■ Goal of the exercise ■
Scan the data for "https" and copy the lines it appears in.

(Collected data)
::::::::::

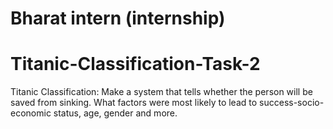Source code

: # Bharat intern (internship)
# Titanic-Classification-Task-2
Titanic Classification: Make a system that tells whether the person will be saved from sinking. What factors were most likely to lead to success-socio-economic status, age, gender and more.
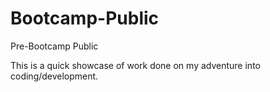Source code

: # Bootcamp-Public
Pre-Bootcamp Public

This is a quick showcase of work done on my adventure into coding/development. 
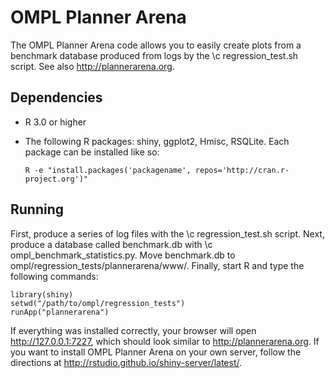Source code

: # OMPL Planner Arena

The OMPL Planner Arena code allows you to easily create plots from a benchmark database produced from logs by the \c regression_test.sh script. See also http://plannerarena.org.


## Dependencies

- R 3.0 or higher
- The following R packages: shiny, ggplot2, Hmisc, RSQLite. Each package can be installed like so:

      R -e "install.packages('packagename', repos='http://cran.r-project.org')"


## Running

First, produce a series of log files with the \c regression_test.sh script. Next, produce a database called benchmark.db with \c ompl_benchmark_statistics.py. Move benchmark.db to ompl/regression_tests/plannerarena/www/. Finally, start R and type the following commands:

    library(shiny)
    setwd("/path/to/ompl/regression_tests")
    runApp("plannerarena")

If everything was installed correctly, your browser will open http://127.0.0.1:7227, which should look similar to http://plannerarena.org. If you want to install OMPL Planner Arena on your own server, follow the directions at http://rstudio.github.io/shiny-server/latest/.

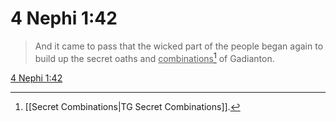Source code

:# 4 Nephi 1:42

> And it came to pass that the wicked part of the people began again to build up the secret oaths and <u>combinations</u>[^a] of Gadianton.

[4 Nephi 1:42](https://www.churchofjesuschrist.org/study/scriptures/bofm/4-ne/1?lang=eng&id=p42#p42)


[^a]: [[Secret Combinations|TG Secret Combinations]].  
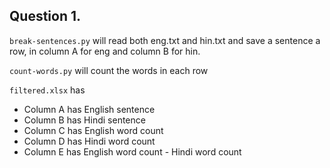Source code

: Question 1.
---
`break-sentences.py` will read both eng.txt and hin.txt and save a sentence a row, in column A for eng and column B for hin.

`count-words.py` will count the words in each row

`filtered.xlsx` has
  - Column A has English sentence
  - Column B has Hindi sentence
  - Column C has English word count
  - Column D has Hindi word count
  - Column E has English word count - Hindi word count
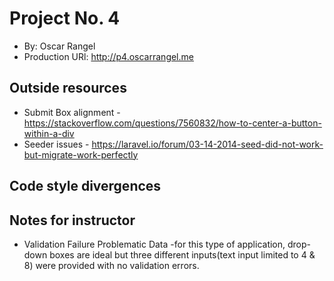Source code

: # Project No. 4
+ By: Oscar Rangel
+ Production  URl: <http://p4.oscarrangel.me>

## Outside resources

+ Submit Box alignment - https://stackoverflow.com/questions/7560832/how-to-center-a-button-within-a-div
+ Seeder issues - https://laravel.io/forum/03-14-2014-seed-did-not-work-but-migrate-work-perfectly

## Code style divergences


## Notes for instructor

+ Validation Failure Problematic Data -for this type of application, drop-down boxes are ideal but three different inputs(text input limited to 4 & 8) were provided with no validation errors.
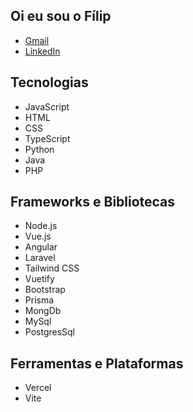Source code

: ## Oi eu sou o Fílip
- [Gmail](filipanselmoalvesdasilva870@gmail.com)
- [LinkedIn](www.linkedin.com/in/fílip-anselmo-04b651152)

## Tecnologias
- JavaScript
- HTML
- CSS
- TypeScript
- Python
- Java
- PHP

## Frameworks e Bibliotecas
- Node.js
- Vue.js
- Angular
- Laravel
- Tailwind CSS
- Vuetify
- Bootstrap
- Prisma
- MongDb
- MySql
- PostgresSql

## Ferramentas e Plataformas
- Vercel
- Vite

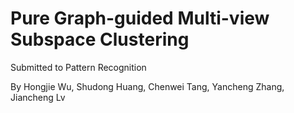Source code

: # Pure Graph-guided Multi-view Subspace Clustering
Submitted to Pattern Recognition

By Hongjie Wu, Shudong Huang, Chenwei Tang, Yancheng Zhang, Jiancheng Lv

::::::::::

■ Response to the exercise ■
[4 Nephi 1:42](https://www.churchofjesuschrist.org/study/scriptures/bofm/4-ne/1?lang=eng&id=p42#p42)
+ Submit Box alignment - https://stackoverflow.com/questions/7560832/how-to-center-a-button-within-a-div
+ Seeder issues - https://laravel.io/forum/03-14-2014-seed-did-not-work-but-migrate-work-perfectly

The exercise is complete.